GRU Implementation for Comparison

import torch
import torch.nn as nn
from torch.nn.utils.rnn import pack_padded_sequence, pad_packed_sequence


class GRUClassifier(nn.Module):
    """
    GRU-based classifier - simpler than LSTM, often comparable performance.
    Key difference: GRU has no cell state c_n, only hidden state h_n.
    """

    def __init__(
        self,
        vocab_size: int,
        embed_dim: int,
        hidden_size: int,
        num_classes: int,
        num_layers: int = 2,
        dropout: float = 0.3,
        bidirectional: bool = True,
    ):
        super().__init__()
        self.hidden_size = hidden_size
        self.bidirectional = bidirectional
        self.num_directions = 2 if bidirectional else 1

        self.embedding = nn.Embedding(vocab_size, embed_dim, padding_idx=0)

        self.gru = nn.GRU(
            input_size=embed_dim,
            hidden_size=hidden_size,
            num_layers=num_layers,
            batch_first=True,
            bidirectional=bidirectional,
            dropout=dropout if num_layers > 1 else 0.0,
        )

        self.classifier = nn.Sequential(
            nn.Dropout(dropout),
            nn.Linear(hidden_size * self.num_directions, num_classes),
        )

    def forward(
        self,
        token_ids: torch.Tensor,
        lengths: torch.Tensor,
    ) -> torch.Tensor:
        embedded = self.embedding(token_ids)

        packed = pack_padded_sequence(
            embedded, lengths.cpu(), batch_first=True, enforce_sorted=True
        )

        # GRU returns (output, h_n) - no cell state
        packed_output, h_n = self.gru(packed)

        if self.bidirectional:
            final_h = torch.cat([h_n[-2], h_n[-1]], dim=-1)
        else:
            final_h = h_n[-1]

        return self.classifier(final_h)


# Compare parameter counts
lstm_model = SequenceClassifier(
    vocab_size=30000, embed_dim=128, hidden_size=256,
    num_classes=5, num_layers=2, bidirectional=True,
)
gru_model = GRUClassifier(
    vocab_size=30000, embed_dim=128, hidden_size=256,
    num_classes=5, num_layers=2, bidirectional=True,
)

lstm_params = sum(p.numel() for p in lstm_model.parameters())
gru_params = sum(p.numel() for p in gru_model.parameters())

print(f"LSTM parameters : {lstm_params:,}")
print(f"GRU parameters  : {gru_params:,}")
print(f"Reduction       : {(lstm_params - gru_params) / lstm_params:.1%}")
# Typical output: GRU has roughly 25% fewer parameters in the recurrent layers

Mermaid Diagram - LSTM Cell Architecture

Production Engineering Notes

Gradient Clipping is Non-Negotiable

Even though LSTM largely solved vanishing gradients, it did not solve exploding gradients.
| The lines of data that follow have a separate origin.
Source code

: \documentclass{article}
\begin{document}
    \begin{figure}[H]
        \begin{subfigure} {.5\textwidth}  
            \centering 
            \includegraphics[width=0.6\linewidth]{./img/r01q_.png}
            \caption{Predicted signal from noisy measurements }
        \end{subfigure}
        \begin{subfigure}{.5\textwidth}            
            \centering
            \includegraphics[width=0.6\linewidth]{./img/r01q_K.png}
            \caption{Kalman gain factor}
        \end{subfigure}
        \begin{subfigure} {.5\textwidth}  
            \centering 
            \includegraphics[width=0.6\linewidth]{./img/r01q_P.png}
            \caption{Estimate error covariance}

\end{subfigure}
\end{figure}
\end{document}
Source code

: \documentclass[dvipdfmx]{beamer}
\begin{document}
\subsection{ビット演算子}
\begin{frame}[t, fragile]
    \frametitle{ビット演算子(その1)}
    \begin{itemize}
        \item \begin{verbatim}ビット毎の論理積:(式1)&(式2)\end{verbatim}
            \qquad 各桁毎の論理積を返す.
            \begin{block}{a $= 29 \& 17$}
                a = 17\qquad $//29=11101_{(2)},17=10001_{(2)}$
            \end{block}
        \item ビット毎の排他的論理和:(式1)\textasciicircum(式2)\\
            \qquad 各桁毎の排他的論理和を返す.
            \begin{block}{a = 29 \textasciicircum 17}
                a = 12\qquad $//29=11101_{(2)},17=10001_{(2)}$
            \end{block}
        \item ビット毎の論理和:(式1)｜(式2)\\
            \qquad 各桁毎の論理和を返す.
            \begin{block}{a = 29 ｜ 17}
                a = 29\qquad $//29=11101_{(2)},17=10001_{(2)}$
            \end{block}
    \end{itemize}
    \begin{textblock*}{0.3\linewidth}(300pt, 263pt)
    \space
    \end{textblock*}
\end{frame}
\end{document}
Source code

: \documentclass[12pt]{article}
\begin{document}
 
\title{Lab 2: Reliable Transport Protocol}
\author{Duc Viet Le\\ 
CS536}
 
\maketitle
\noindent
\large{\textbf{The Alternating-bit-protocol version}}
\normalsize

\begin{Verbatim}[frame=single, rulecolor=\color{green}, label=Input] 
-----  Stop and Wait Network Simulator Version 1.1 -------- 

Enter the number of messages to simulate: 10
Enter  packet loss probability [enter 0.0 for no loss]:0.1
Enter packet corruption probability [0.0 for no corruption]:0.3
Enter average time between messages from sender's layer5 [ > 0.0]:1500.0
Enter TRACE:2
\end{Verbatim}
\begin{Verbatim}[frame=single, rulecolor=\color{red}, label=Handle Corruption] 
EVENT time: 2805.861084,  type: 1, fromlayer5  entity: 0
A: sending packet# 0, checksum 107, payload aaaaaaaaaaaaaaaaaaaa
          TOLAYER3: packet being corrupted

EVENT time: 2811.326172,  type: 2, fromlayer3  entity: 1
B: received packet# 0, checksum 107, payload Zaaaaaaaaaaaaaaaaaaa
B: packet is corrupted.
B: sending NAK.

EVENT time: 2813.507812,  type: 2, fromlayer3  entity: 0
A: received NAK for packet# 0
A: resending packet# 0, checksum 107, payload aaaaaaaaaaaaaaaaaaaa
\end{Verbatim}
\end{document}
The forget gate can allow gradients to accumulate over many steps, and on long sequences with large learning rates, gradient norms can spike dramatically. Always clip gradients when training LSTMs.
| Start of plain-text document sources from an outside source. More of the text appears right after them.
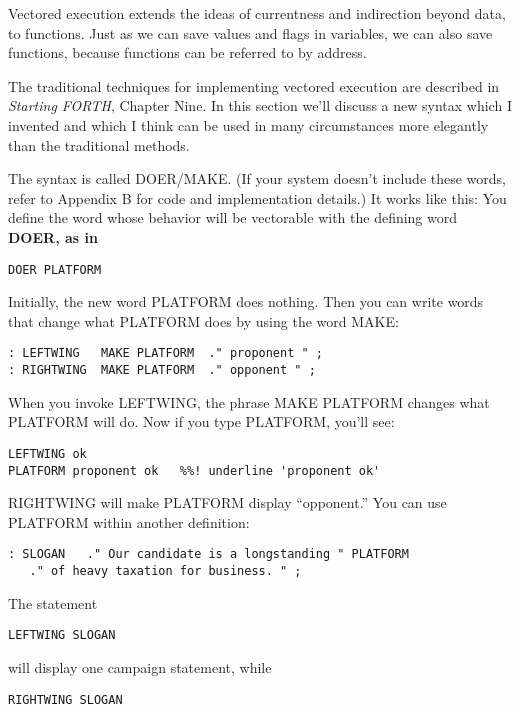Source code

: Vectored execution extends the ideas of currentness and indirection
beyond data, to functions. Just as we can save values and flags in
variables, we can also save functions, because functions can be referred to
by address.

The traditional techniques for implementing vectored execution are
described in \emph{Starting FORTH}, Chapter Nine. In this section we'll
discuss a new syntax which I invented and which I think can be used in many
circumstances more elegantly than the traditional methods.

The syntax is called DOER/MAKE. (If your system doesn't include
these words, refer to Appendix B for code and implementation details.) It
works like this: You define the word whose behavior will be vectorable
with the defining word \bf{DOER}, as in

\begin{verbatim}
DOER PLATFORM
\end{verbatim}

Initially, the new word PLATFORM does nothing. Then you can write
words that change what PLATFORM does by using the word MAKE:

\begin{verbatim}
: LEFTWING   MAKE PLATFORM  ." proponent " ;
: RIGHTWING  MAKE PLATFORM  ." opponent " ;
\end{verbatim}

When you invoke LEFTWING, the phrase MAKE PLATFORM changes
what PLATFORM will do. Now if you type PLATFORM, you'll see:

\begin{verbatim}
LEFTWING ok
PLATFORM proponent ok	%%! underline 'proponent ok'
\end{verbatim}

RIGHTWING will make PLATFORM display ``opponent.'' You can use
PLATFORM within another definition:

\begin{verbatim}
: SLOGAN   ." Our candidate is a longstanding " PLATFORM
   ." of heavy taxation for business. " ;
\end{verbatim}

The statement

\begin{verbatim}
LEFTWING SLOGAN
\end{verbatim}

will display one campaign statement, while

\begin{verbatim}
RIGHTWING SLOGAN
\end{verbatim}

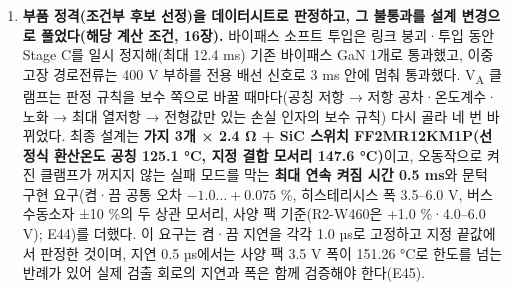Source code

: \begin{enumerate}[label=\arabic*.]
\item \textbf{부품 정격(조건부 후보 선정)을 데이터시트로 판정하고, 그 불통과를 설계 변경으로 풀었다(해당 계산 조건, 16장).} 바이패스 소프트 투입은 링크 붕괴·투입 동안 Stage C를 일시 정지해(최대 12.4 ms) 기존 바이패스 GaN 1개로 통과했고, 이중 고장 경로전류는 400 V 부하를 전용 배선 신호로 3 ms 안에 멈춰 통과했다. V\textsubscript{A} 클램프는 판정 규칙을 보수 쪽으로 바꿀 때마다(공칭 저항 → 저항 공차·온도계수·노화 → 최대 열저항 → 전형값만 있는 손실 인자의 보수 규칙) 다시 골라 네 번 바뀌었다. 최종 설계는 \textbf{가지 3개 × 2.4 Ω + SiC 스위치 FF2MR12KM1P(선정식 환산온도 공칭 125.1 °C, 지정 결합 모서리 147.6 °C)}이고, 오동작으로 켜진 클램프가 꺼지지 않는 실패 모드를 막는 \textbf{최대 연속 켜짐 시간 0.5 ms}와 문턱 구현 요구(켬·끔 공통 오차 $-1.0 \ldots +0.075$ \%, 히스테리시스 폭 3.5–6.0 V, 버스 수동소자 ±10 \%의 두 상관 모서리, 사양 팩 기준(R2-W460은 +1.0 \%·4.0–6.0 V); E44)를 더했다. 이 요구는 켬·끔 지연을 각각 1.0 µs로 고정하고 지정 끝값에서 판정한 것이며, 지연 0.5 µs에서는 사양 팩 3.5 V 폭이 151.26 °C로 한도를 넘는 반례가 있어 실제 검출 회로의 지연과 폭은 함께 검증해야 한다(E45).
\end{enumerate}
# After loss.backward(), before optimizer.step():
torch.nn.utils.clip_grad_norm_(model.parameters(), max_norm=1.0)

The max_norm=1.0 value is a widely used default from Pascanu et al. (2013), "On the difficulty of training recurrent neural networks." Values between 0.5 and 5.0 are common depending on task. If your training loss shows periodic spikes, gradient norms are likely the cause - log them to verify.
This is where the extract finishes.